**What is expected**
Only the number is needed: how many lines of the entries below contain the word "Specification".

[Records drawn from a dataset]

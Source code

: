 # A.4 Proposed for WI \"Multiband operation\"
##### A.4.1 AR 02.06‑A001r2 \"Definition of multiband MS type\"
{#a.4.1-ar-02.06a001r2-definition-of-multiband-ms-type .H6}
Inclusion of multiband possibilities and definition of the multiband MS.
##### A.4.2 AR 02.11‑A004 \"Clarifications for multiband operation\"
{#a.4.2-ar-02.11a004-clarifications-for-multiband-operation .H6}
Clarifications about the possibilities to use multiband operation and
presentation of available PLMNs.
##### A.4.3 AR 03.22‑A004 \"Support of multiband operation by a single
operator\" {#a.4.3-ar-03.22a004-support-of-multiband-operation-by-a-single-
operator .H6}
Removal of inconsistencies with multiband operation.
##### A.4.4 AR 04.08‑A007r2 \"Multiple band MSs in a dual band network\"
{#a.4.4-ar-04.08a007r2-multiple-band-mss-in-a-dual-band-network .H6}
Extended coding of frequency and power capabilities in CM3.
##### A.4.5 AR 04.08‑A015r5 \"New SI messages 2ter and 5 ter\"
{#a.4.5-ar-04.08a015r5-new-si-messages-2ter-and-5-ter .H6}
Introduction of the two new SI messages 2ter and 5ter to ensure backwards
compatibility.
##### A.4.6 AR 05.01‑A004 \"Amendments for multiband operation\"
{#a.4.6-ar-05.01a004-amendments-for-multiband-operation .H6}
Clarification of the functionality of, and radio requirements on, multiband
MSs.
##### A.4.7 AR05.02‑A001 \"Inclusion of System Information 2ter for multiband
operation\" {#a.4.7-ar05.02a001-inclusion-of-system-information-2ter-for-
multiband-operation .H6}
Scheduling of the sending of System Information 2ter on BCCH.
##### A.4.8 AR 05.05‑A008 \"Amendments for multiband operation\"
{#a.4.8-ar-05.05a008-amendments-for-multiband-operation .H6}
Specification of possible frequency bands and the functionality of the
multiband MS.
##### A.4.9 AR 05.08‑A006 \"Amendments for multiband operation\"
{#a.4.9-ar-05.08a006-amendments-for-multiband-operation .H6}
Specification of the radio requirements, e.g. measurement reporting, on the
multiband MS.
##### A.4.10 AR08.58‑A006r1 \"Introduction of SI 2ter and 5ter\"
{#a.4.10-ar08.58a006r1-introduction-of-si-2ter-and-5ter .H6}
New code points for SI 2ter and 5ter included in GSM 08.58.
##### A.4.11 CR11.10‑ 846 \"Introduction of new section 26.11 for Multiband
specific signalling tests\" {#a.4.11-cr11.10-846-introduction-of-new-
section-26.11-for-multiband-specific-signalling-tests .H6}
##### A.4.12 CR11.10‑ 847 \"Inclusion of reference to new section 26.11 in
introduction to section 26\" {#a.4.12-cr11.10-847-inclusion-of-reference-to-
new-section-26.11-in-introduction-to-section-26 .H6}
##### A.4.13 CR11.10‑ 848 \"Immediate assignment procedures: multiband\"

**Solution below**
2